Sidi Larbi Cherkaoui: Milonga -
Joan Sutherland Theatre, Sydney Opera House, 13 June -
Milonga, a new work by acclaimed Flemish/Moroccan choreographer Sidi Larbi Cherkaoui, explores the world of tango with ten professional tango dancers from Argentina, two contemporary dancers and five live musicians. On paper, it sounds like it ought to be deep, rich and evocative. Sadly it is not. This production is an episodic mish-mash puttied together by theatrical device.
So why doesn’t it work? For this production Cherkaoui brought together a creative team consisting of three composers, a sound designer, a tango consultant, a costume designer and a set and video designer. But it does not feel as though the team were led in one direction. Rather, ideas from each quarter were incorporated rightly or wrongly and then patched together. And although Cherkaoui claims to seek to investigate the clichés of a form and then present them afresh, I was not enlightened about tango in new way.
Choreographically he serves us a duo-after-duo of tango exposition, as one couple after another take centre stage. Their legs lick the floor and each other’s groins – flick, kick, switch and stretch. Intricate and interesting, yes, but Cherkaoui takes these tangos no further. The high points are an absolutely electric trio danced by three men and the finale, where he allows arms to echo leg work with delicate, intricate conversations of touch, more stylistically his own.
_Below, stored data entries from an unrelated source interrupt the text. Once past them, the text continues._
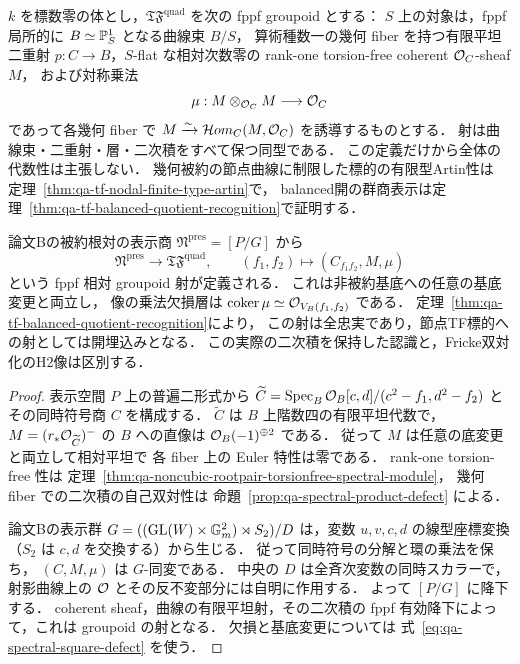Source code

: \begin{proposition}
\label{prop:qa-spectral-quadratic-stack-map}
$k$ を標数零の体とし，$\mathfrak{TF}^{\mathrm{quad}}$
を次の fppf groupoid とする：
$S$ 上の対象は，fppf 局所的に
$B\simeq\mathbb P^1_S$ となる曲線束 $B/S$，
算術種数一の幾何 fiber を持つ有限平坦二重射
$p:C\to B$，$S$-flat な相対次数零の rank-one
torsion-free coherent $\mathcal O_C$-sheaf $M$，
および対称乗法
\[
 \mu:M\otimes_{\mathcal O_C} M\longrightarrow\mathcal O_C
\]
であって各幾何 fiber で
$M\xrightarrow{\sim}\mathcal H om_C(M,\mathcal O_C)$
を誘導するものとする．
射は曲線束・二重射・層・二次積をすべて保つ同型である．
この定義だけから全体の代数性は主張しない．
幾何被約の節点曲線に制限した標的の有限型Artin性は
定理~\ref{thm:qa-tf-nodal-finite-type-artin}で，
balanced開の群商表示は定理~\ref{thm:qa-tf-balanced-quotient-recognition}で証明する．

論文Bの被約根対の表示商
$\mathfrak N^{\mathrm{pres}}=[P/G]$ から
\[
 \mathfrak N^{\mathrm{pres}}
       \longrightarrow\mathfrak{TF}^{\mathrm{quad}},
 \qquad (f_1,f_2)\longmapsto(C_{f_1f_2},M,\mu)
 \tag{Quad-spectral}\label{eq:qa-spectral-quadratic-stack-map}
\]
という fppf 相対 groupoid 射が定義される．
これは非被約基底への任意の基底変更と両立し，
像の乗法欠損層は
$\operatorname{coker}\mu\simeq\mathcal O_{V_B(f_1,f_2)}$ である．
定理~\ref{thm:qa-tf-balanced-quotient-recognition}により，
この射は全忠実であり，節点TF標的への射としては開埋込みとなる．
この実際の二次積を保持した認識と，Fricke双対化のH2像は区別する．
\end{proposition}
\begin{proof}
表示空間 $P$ 上の普遍二形式から
$\widetilde C=\operatorname{Spec}_B\mathcal O_B[c,d]/(c^2-f_1,d^2-f_2)$
とその同時符号商 $C$ を構成する．
$\widetilde C$ は $B$ 上階数四の有限平坦代数で，
$M=(r_*\mathcal O_{\widetilde C})^-$ の $B$ への直像は
$\mathcal O_B(-1)^{\oplus2}$ である．
従って $M$ は任意の底変更と両立して相対平坦で
各 fiber 上の Euler 特性は零である．
rank-one torsion-free 性は
定理~\ref{thm:qa-noncubic-rootpair-torsionfree-spectral-module}，
幾何 fiber での二次積の自己双対性は
命題~\ref{prop:qa-spectral-product-defect} による．

論文Bの表示群
$G=((\operatorname{GL}(W)\times\mathbb G_m^2)\rtimes S_2)/D$
は，変数 $u,v,c,d$ の線型座標変換
（$S_2$ は $c,d$ を交換する）から生じる．
従って同時符号の分解と環の乗法を保ち，
$(C,M,\mu)$ は $G$-同変である．
中央の $D$ は全斉次変数の同時スカラーで，
射影曲線上の $\mathcal O$ とその反不変部分には自明に作用する．
よって $[P/G]$ に降下する．
coherent sheaf，曲線の有限平坦射，その二次積の
fppf 有効降下によって，これは groupoid の射となる．
欠損と基底変更については
式~\eqref{eq:qa-spectral-square-defect} を使う．
\end{proof}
The contemporary dancers play the role of “outsiders” in the milonga scene; they don’t quite fit and the choreography is rather ordinary. Although the tango dancers are good, their presence and projection did not stretch to my seat in row T in the stalls. Perhaps the Joan Sutherland Theatre was too large a venue for the intimate tango form.
Like the dance, the music is episodic. One piece after another begins, climaxes and ends with little variety in sound and no helpful transitions to give the audience a sense of where it is all going and why.
Visually, the opening film sets the tango scene and builds audience anticipation with a taste of the timeless stories of milongas, dancing bodies and movements held within. But in the end, the overall staging is all noise behind a structure lacking in intention. The stage is filled with set pieces of paper cut-out dancers animated by light and chairs that are moved to create new spaces. Behind this projections of the dancers appear from time to time as do large film backdrops of the streets of Argentina whizzing by.
It is not surprising that tango attracted Cherkaoui. He has always been inspired by different cultural traditions from his first works such as Tempus Fugit with Les Ballets C de la B which draws upon each dancer’s unique cultural background to Sutra for which he collaborated with seventeen Buddhist monks from the Shaolin temple in China. Knowing these works, and having seen two moments of such beauty and originality in the new work’s high points, it seems to me that Milonga in its present form is underdeveloped; it has the potential to go so much further – indeed beyond the clichés.